1, the main idea of linear regression is to fit a straight line through historical data, and use this line to predict new data. (For example: The A.B class is located on both sides of a linear function)
2, there are many factors in the real world, so we need to use multivariate linear function to describe an event (result)
3. Multivariate linear function: A multivariable analysis of the relationship between the two classification observations and some influential factors (x1,x2,x3,..., xn), for example, in medicine, according to some of the patient's symptoms to determine whether it suffers from a disease.
4. Multivariate Linear regression formula:
5, sigmoid function:
By bringing the multivariate linear function z into the sigmoid function, we get the generalized linear regression model
6, the function output of sigmoid is between (0,1), the median is 0.5, so we can consider the sigmoid function as the probability density function of sample data
Because the hθ (x) output is between (0,1), it also indicates that the data belongs to a certain kind of probability, for example:
hθ (x) <0.5 indicates that the current data belongs to Class A
hθ (x) >0.5 indicates that the current data belongs to Class B
7. How to use generalized linear regression model
Considering the vector x= (x1,x2,x3,..., xn) with n independent variables, the conditional rate P (y=1| X) = P is the probability of the occurrence of an event relative to the observed amount. Then the logistic regression model can be expressed as
So the ratio of the occurrence of the event to the probability of not occurring is
This ratio is called the occurrence ratio of the event, the logarithm of which is obtained
If there are m observation samples, the observed values are Y1,y2,y3,... ym, and pi = P (yi = 1| xi) is the probability of yi=1 under given conditions, then the probability of yi=0 is P (yi = 0 | xi) = 1-PI, so the probability of obtaining a set of observations is
Because each observation sample is independent of each other, their joint distribution is the product of each edge distribution. Get the likelihood function
Then our goal is to find the maximum parameter estimation of the likelihood function, the maximum likelihood estimate is to find the parameter w0,w1,w2,w3,... WN, so that L (W) gets the maximum value, and the function L (w) is taken logarithm
The final deformation is
Where Yi is the true value
is the forecast value
8, to determine the optimal regression coefficient of the process, that is, the data set training process 4.
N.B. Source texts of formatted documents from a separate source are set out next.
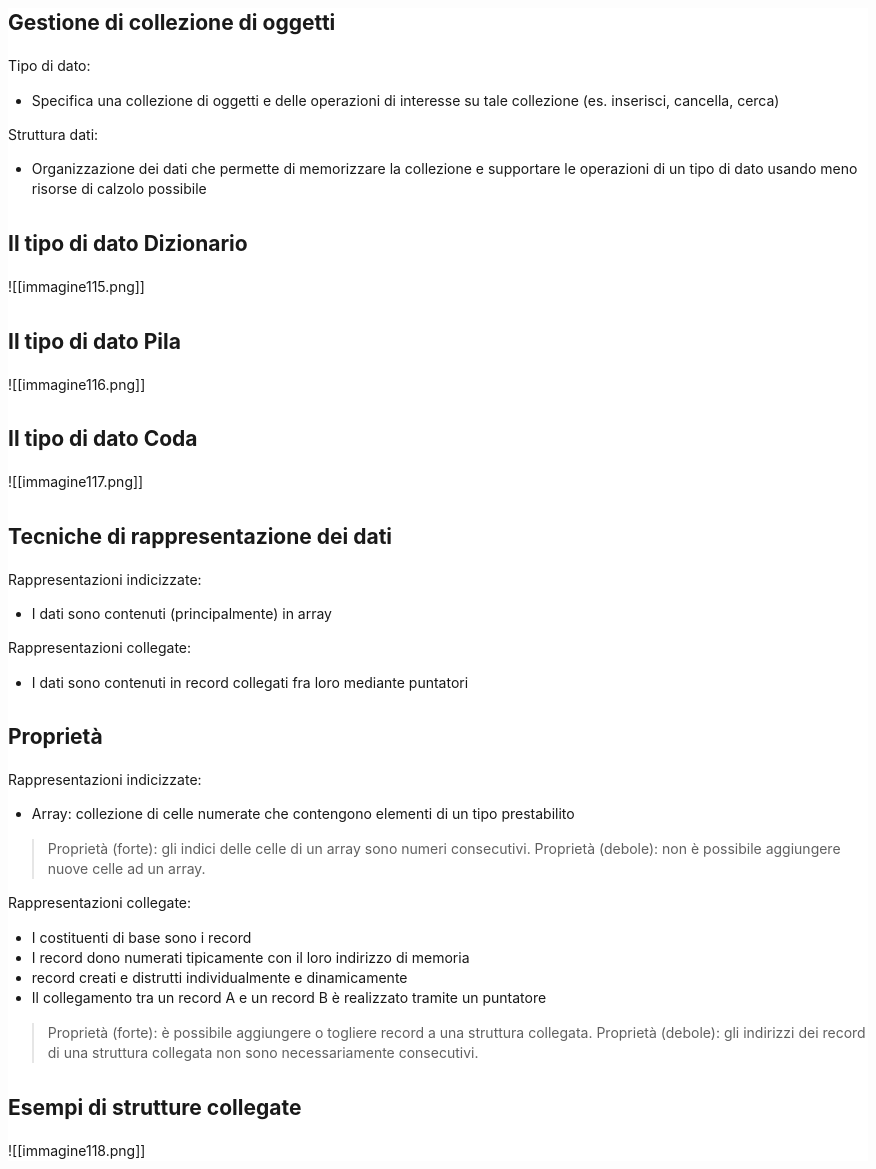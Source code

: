 ## Gestione di collezione di oggetti


Tipo di dato:
- Specifica una collezione di oggetti e delle operazioni di interesse su tale collezione (es. inserisci, cancella, cerca)

Struttura dati:
- Organizzazione dei dati che permette di memorizzare la collezione e supportare le operazioni di un tipo di dato usando meno risorse di calzolo possibile

## Il tipo di dato Dizionario
![[immagine115.png]]

## Il tipo di dato Pila
![[immagine116.png]]

## Il tipo di dato Coda
![[immagine117.png]]

## Tecniche di rappresentazione dei dati

Rappresentazioni indicizzate:
- I dati sono contenuti (principalmente) in array

Rappresentazioni collegate:
- I dati sono contenuti in record collegati fra loro mediante puntatori

## Proprietà

Rappresentazioni indicizzate:
- Array: collezione di celle numerate che contengono elementi di un tipo prestabilito

>Proprietà (forte): gli indici delle celle di un array sono numeri consecutivi.
>Proprietà (debole): non è possibile aggiungere nuove celle ad un array.

Rappresentazioni collegate:
- I costituenti di base sono i record 
- I record dono numerati tipicamente con il loro indirizzo di memoria
- record creati e distrutti individualmente e dinamicamente
- Il collegamento tra un record A e un record B è realizzato tramite un puntatore

>Proprietà (forte): è possibile aggiungere o togliere record a una struttura collegata.
>Proprietà (debole): gli indirizzi dei record di una struttura collegata non sono necessariamente consecutivi.

## Esempi di strutture collegate

![[immagine118.png]]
The steps to find the best regression coefficients are as follows:
1. List classification functions: When H (x) > 0 is Class A, H (x) < 0 is class B
(Theta refers to the regression coefficient, in practice, the result will often be a sigmoid conversion)
2. Give the error estimate function corresponding to the classification function:
(M is the number of samples)
This theta vector is the best regression coefficient vector only if a theta vector makes the above error estimate function J (θ) the minimum value.
3. The value of theta when using gradient descent method or least squares to obtain the minimum value of the error function:
Last state and previous state
For the convenience of presentation, the case of the upper-type is only one sample, in practice, a sum of multiple samples needs to be combined (unless you use the random gradient rise algorithm that follows), the error function in step 2 is added to the minus sign, so the problem can be converted to a maximum value, and the gradient descent method is converted to a gradient rise method.